━━━ MATERIAL SHOWN ━━━
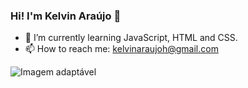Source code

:### Hi! I'm Kelvin Araújo 👋
- 🌱 I’m currently learning JavaScript, HTML and CSS.
- 📫 How to reach me: kelvinaraujoh@gmail.com

<picture>
  <source media="(prefers-color-scheme: dark)" srcset="https://github-readme-stats.vercel.app/api?username=kelvin-araujo&show_icons=true&count_private=true&theme=vue-dark">
  
  <source media="(prefers-color-scheme: light)" srcset="https://github-readme-stats.vercel.app/api?username=kelvin-araujo&show_icons=true&count_private=true&theme=vue">
 
  <img src="https://github-readme-stats.vercel.app/api?username=kelvin-araujo&show_icons=true&count_private=true&theme=dracula" alt="Imagem adaptável">
</picture>
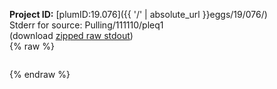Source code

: **Project ID:** [plumID:19.076]({{ '/' | absolute_url }}eggs/19/076/)  
Stderr for source:  Pulling/111110/pleq1   
(download [zipped raw stdout](pleq1.plumed.stdout.txt.zip))  
{% raw %}
<pre>
</pre>
{% endraw %}
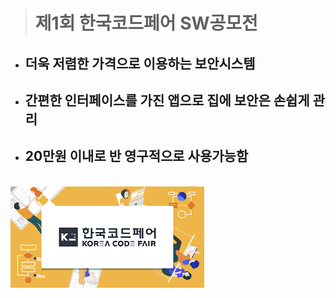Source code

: > # __제1회 한국코드페어 SW공모전__  
- ## 더욱 저렴한 가격으로 이용하는 보안시스템
- ## 간편한 인터페이스를 가진 앱으로 집에 보안은 손쉽게 관리
- ## 20만원 이내로 반 영구적으로 사용가능함


<br>
<img src = "https://github.com/BAIKJUWON/codefair2019/blob/main/images/images.png?raw=True">
<br>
━━━
- [WORK TASK]: Some lines above may hold the word "github"; say how many do, giving nothing besides the number.

- [TASK SOLUTION]: 4